**REQUIREMENT:** Provide an exact repetition of every entry, with no word altered.

[Items listed in a dataset]
..........

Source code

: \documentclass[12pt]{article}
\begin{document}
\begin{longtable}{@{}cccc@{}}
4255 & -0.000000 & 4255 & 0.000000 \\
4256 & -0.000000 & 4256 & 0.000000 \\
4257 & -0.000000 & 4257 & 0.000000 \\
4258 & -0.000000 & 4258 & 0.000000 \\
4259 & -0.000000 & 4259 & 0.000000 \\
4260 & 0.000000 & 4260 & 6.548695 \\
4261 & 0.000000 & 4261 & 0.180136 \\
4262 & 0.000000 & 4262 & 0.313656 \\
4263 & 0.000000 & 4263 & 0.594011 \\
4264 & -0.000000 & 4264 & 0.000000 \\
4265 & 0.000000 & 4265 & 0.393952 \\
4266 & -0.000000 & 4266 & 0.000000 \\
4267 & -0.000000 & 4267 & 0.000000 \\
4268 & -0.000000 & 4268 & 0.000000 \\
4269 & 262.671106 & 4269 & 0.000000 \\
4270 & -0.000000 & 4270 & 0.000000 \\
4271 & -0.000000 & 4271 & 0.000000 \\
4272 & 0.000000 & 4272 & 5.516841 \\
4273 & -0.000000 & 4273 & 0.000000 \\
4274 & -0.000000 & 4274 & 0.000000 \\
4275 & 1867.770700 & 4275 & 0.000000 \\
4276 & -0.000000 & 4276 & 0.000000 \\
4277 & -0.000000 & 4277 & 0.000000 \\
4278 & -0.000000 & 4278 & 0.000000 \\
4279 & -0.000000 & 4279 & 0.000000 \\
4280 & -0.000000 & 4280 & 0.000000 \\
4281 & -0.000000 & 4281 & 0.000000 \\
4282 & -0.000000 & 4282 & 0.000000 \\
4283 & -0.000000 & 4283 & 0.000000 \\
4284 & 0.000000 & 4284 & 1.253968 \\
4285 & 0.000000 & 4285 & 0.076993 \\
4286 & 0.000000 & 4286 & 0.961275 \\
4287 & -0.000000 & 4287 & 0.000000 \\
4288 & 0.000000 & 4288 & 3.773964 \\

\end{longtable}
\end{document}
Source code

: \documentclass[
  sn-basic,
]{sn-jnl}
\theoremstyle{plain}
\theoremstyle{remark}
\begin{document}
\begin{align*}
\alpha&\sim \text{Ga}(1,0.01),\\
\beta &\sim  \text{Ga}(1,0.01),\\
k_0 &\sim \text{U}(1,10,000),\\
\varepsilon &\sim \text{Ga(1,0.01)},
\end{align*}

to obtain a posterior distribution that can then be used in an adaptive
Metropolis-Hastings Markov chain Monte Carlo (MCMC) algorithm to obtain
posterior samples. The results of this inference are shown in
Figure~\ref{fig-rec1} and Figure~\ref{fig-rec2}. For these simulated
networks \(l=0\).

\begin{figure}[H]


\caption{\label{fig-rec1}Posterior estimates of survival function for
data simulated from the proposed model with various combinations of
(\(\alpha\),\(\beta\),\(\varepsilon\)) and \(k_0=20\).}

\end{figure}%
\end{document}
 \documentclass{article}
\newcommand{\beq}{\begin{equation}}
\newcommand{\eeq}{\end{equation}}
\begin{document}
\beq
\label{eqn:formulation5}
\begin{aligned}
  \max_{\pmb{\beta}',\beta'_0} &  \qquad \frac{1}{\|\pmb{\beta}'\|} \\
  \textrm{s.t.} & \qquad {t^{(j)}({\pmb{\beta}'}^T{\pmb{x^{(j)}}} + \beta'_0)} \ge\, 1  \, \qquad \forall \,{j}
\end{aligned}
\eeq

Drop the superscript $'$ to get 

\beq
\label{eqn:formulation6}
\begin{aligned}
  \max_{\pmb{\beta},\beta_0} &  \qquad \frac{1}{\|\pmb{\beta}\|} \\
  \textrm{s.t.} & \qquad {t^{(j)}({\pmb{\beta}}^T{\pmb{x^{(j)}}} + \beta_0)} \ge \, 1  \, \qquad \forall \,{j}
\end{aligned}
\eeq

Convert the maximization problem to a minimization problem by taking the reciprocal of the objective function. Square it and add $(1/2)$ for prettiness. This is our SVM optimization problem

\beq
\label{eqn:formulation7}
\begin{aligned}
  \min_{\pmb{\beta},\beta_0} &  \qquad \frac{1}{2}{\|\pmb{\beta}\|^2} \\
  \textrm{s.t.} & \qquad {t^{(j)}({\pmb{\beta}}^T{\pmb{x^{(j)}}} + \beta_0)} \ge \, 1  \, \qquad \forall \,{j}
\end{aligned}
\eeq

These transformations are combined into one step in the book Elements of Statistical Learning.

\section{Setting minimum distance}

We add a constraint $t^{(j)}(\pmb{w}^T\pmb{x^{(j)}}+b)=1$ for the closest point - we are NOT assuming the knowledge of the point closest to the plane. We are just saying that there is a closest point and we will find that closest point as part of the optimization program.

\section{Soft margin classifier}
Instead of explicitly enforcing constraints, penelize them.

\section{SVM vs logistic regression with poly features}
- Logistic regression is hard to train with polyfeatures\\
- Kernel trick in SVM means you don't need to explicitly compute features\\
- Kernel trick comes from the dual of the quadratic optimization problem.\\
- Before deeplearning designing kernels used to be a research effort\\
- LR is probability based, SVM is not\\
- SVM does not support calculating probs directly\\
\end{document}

..........

**EXERCISE RESPONSE:**
Source code

: \documentclass[12pt]{article}
\begin{document}
\begin{longtable}{@{}cccc@{}}
4255 & -0.000000 & 4255 & 0.000000 \\
4256 & -0.000000 & 4256 & 0.000000 \\
4257 & -0.000000 & 4257 & 0.000000 \\
4258 & -0.000000 & 4258 & 0.000000 \\
4259 & -0.000000 & 4259 & 0.000000 \\
4260 & 0.000000 & 4260 & 6.548695 \\
4261 & 0.000000 & 4261 & 0.180136 \\
4262 & 0.000000 & 4262 & 0.313656 \\
4263 & 0.000000 & 4263 & 0.594011 \\
4264 & -0.000000 & 4264 & 0.000000 \\
4265 & 0.000000 & 4265 & 0.393952 \\
4266 & -0.000000 & 4266 & 0.000000 \\
4267 & -0.000000 & 4267 & 0.000000 \\
4268 & -0.000000 & 4268 & 0.000000 \\
4269 & 262.671106 & 4269 & 0.000000 \\
4270 & -0.000000 & 4270 & 0.000000 \\
4271 & -0.000000 & 4271 & 0.000000 \\
4272 & 0.000000 & 4272 & 5.516841 \\
4273 & -0.000000 & 4273 & 0.000000 \\
4274 & -0.000000 & 4274 & 0.000000 \\
4275 & 1867.770700 & 4275 & 0.000000 \\
4276 & -0.000000 & 4276 & 0.000000 \\
4277 & -0.000000 & 4277 & 0.000000 \\
4278 & -0.000000 & 4278 & 0.000000 \\
4279 & -0.000000 & 4279 & 0.000000 \\
4280 & -0.000000 & 4280 & 0.000000 \\
4281 & -0.000000 & 4281 & 0.000000 \\
4282 & -0.000000 & 4282 & 0.000000 \\
4283 & -0.000000 & 4283 & 0.000000 \\
4284 & 0.000000 & 4284 & 1.253968 \\
4285 & 0.000000 & 4285 & 0.076993 \\
4286 & 0.000000 & 4286 & 0.961275 \\
4287 & -0.000000 & 4287 & 0.000000 \\
4288 & 0.000000 & 4288 & 3.773964 \\

\end{longtable}
\end{document}
Source code

: \documentclass[
  sn-basic,
]{sn-jnl}
\theoremstyle{plain}
\theoremstyle{remark}
\begin{document}
\begin{align*}
\alpha&\sim \text{Ga}(1,0.01),\\
\beta &\sim  \text{Ga}(1,0.01),\\
k_0 &\sim \text{U}(1,10,000),\\
\varepsilon &\sim \text{Ga(1,0.01)},
\end{align*}

to obtain a posterior distribution that can then be used in an adaptive
Metropolis-Hastings Markov chain Monte Carlo (MCMC) algorithm to obtain
posterior samples. The results of this inference are shown in
Figure~\ref{fig-rec1} and Figure~\ref{fig-rec2}. For these simulated
networks \(l=0\).

\begin{figure}[H]


\caption{\label{fig-rec1}Posterior estimates of survival function for
data simulated from the proposed model with various combinations of
(\(\alpha\),\(\beta\),\(\varepsilon\)) and \(k_0=20\).}

\end{figure}%
\end{document}
 \documentclass{article}
\newcommand{\beq}{\begin{equation}}
\newcommand{\eeq}{\end{equation}}
\begin{document}
\beq
\label{eqn:formulation5}
\begin{aligned}
  \max_{\pmb{\beta}',\beta'_0} &  \qquad \frac{1}{\|\pmb{\beta}'\|} \\
  \textrm{s.t.} & \qquad {t^{(j)}({\pmb{\beta}'}^T{\pmb{x^{(j)}}} + \beta'_0)} \ge\, 1  \, \qquad \forall \,{j}
\end{aligned}
\eeq

Drop the superscript $'$ to get 

\beq
\label{eqn:formulation6}
\begin{aligned}
  \max_{\pmb{\beta},\beta_0} &  \qquad \frac{1}{\|\pmb{\beta}\|} \\
  \textrm{s.t.} & \qquad {t^{(j)}({\pmb{\beta}}^T{\pmb{x^{(j)}}} + \beta_0)} \ge \, 1  \, \qquad \forall \,{j}
\end{aligned}
\eeq

Convert the maximization problem to a minimization problem by taking the reciprocal of the objective function. Square it and add $(1/2)$ for prettiness. This is our SVM optimization problem

\beq
\label{eqn:formulation7}
\begin{aligned}
  \min_{\pmb{\beta},\beta_0} &  \qquad \frac{1}{2}{\|\pmb{\beta}\|^2} \\
  \textrm{s.t.} & \qquad {t^{(j)}({\pmb{\beta}}^T{\pmb{x^{(j)}}} + \beta_0)} \ge \, 1  \, \qquad \forall \,{j}
\end{aligned}
\eeq

These transformations are combined into one step in the book Elements of Statistical Learning.

\section{Setting minimum distance}

We add a constraint $t^{(j)}(\pmb{w}^T\pmb{x^{(j)}}+b)=1$ for the closest point - we are NOT assuming the knowledge of the point closest to the plane. We are just saying that there is a closest point and we will find that closest point as part of the optimization program.

\section{Soft margin classifier}
Instead of explicitly enforcing constraints, penelize them.

\section{SVM vs logistic regression with poly features}
- Logistic regression is hard to train with polyfeatures\\
- Kernel trick in SVM means you don't need to explicitly compute features\\
- Kernel trick comes from the dual of the quadratic optimization problem.\\
- Before deeplearning designing kernels used to be a research effort\\
- LR is probability based, SVM is not\\
- SVM does not support calculating probs directly\\
\end{document}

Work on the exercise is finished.